A friend of mine has a turbocharged, single-engine airplane. Part of the appeal of the turbo is the ability it provides to “overfly the weather.” He and his wife were happily cruising at Flight Level 200 (20,000 feet) when something happened…and manifold pressure dropped in half. Where seconds before they were racing above a bank of clouds 15,000 feet thick, now they were sliding down into the deck with but a fraction of their available power…and the clouds were full of ice.
Night, over mountains. The pilot of a piston twin cruises in visual conditions above dark and forbidding peaks. He’d flown this route once or twice before in a high-performance single, but was always worried about the possibility of an engine failure, so much that he made a significant investment in a multiengine airplane and the training (and expense) to fly it. Now, with one engine ready should the other one fail, he was completely at ease…until the night one engine did fail, after all. He maintains control and correctly troubleshoots the problem, but the engine won’t restart so he has to feather the propeller. Not to worry, eh? Not so fast. This airplane, like most piston twins, has a single-engine service ceiling of about 5000 feet at maximum aircraft weight. Flying solo and well into a trip this airplane is a good bit lighter, but even so flight with one prop feathered and at “blue line” (least drag) airspeed the best he can do is hold a slight descent as the plane slides down to its weight-adjusted single-engine ceiling—whatever that might be. The second engine gives our pilot some choices of where to aim as the shadowy peaks grow in the dark, but the airplane won’t be able to avoid impact for long.
“I have plenty of fuel,” the VFR-only pilot of a retractable single-engine airplane may have thought when the forecast was for extensive, low IFR conditions for a large part of his route.
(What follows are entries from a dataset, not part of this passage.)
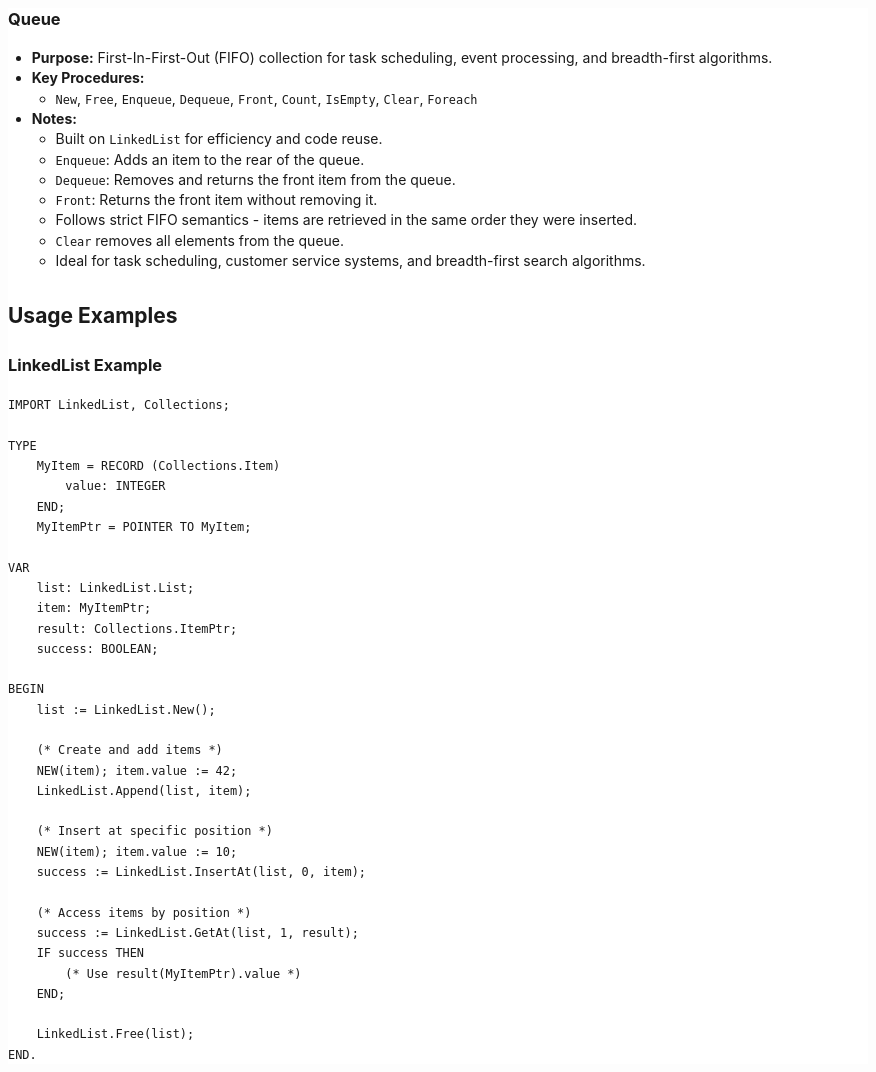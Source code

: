 ### Queue
- **Purpose:** First-In-First-Out (FIFO) collection for task scheduling, event processing, and breadth-first algorithms.
- **Key Procedures:**
  - `New`, `Free`, `Enqueue`, `Dequeue`, `Front`, `Count`, `IsEmpty`, `Clear`, `Foreach`
- **Notes:**
  - Built on `LinkedList` for efficiency and code reuse.
  - `Enqueue`: Adds an item to the rear of the queue.
  - `Dequeue`: Removes and returns the front item from the queue.
  - `Front`: Returns the front item without removing it.
  - Follows strict FIFO semantics - items are retrieved in the same order they were inserted.
  - `Clear` removes all elements from the queue.
  - Ideal for task scheduling, customer service systems, and breadth-first search algorithms.

## Usage Examples

### LinkedList Example

```oberon
IMPORT LinkedList, Collections;

TYPE
    MyItem = RECORD (Collections.Item)
        value: INTEGER
    END;
    MyItemPtr = POINTER TO MyItem;

VAR 
    list: LinkedList.List;
    item: MyItemPtr;
    result: Collections.ItemPtr;
    success: BOOLEAN;

BEGIN
    list := LinkedList.New();
    
    (* Create and add items *)
    NEW(item); item.value := 42;
    LinkedList.Append(list, item);
    
    (* Insert at specific position *)
    NEW(item); item.value := 10;
    success := LinkedList.InsertAt(list, 0, item);
    
    (* Access items by position *)
    success := LinkedList.GetAt(list, 1, result);
    IF success THEN
        (* Use result(MyItemPtr).value *)
    END;
    
    LinkedList.Free(list);
END.
```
The cloud tops were low—it was more fog than cloud—and it was “severe clear” both on the departure and arrival ends of the flight. When a fuel vent plugged en route and he could no longer get fuel from his right wing tank, however, his easy overflight turned to an emergency letdown into the abysmal weather. He was neither certified nor trained for flight by reference to instruments, however, and he lost control while maneuvering for a descent.
Wisdom from the Dawn of Flight None less than Wilbur Wright gave us perhaps our first look at aeronautical risk management, saying “carelessness and overconfidence are usually more dangerous than deliberately accepted risks.” He said this two years before his first powered flight—which was successful not because he and his brother Orville avoided risk, but because they carefully managed the risk and took as many precautions as they could. They didn’t do anything stupid. Of course, at the speeds and altitudes the Wright Brothers flew, it was less likely that any miscalculation of the risk would be catastrophic, or that any aircraft anomaly would drive it into an environment in which it could not fly. Even then, the wrights were careful to fly only under carefully considered conditions that would keep them (and their Flyer) within a predictable flight envelope.
Relative Risk So where does this leave our pilots whose airplanes are capable of overflying hazardous weather or terrain under normal circumstances, but not when an anomaly forces the aircraft or the pilot into the environment it was designed to avoid? For very few piston airplanes are designed to handle any airframe icing, and physics dictate the capability of a multiengine airplane with an engine shut down. Instrument flight takes training and practice, and won’t come naturally if you’re “VFR only” or if your instrument currency is long out of date.
Overflight may at times be a acceptably risky practice, but merely hoping nothing will go wrong does not replace the need to plan for possibilities and have a safe way out of trouble. Flying over conditions you or your airplane can’t handle is on the same level of risk as the pilot who “scud runs” because he or the airplane can’t handle the instrument conditions above. Just as sometimes a scud-running flight can be safely planned and executed, so also may a hazard overflight be orchestrated to minimize risk by limiting the “overflight” portion of the trip as much as possible. Always consider the possibility that you may have to descend into that thick layer of ice or fog you’re trying to overfly, and plan that multiengine mountain trip to stay over the lowest terrain wherever possible. It’s the pilot who fails to plan for trouble (as Wilbur Wright would have told us more than a century ago) who will likely find it.
BOTTOM LINE: I’m not telling you to avoid overflying hazards all the time. I am advising, however, that you not blindly overfly without a contingency plan for that rare day (or night) when your airplane can’t hold the altitude you’re asking of it.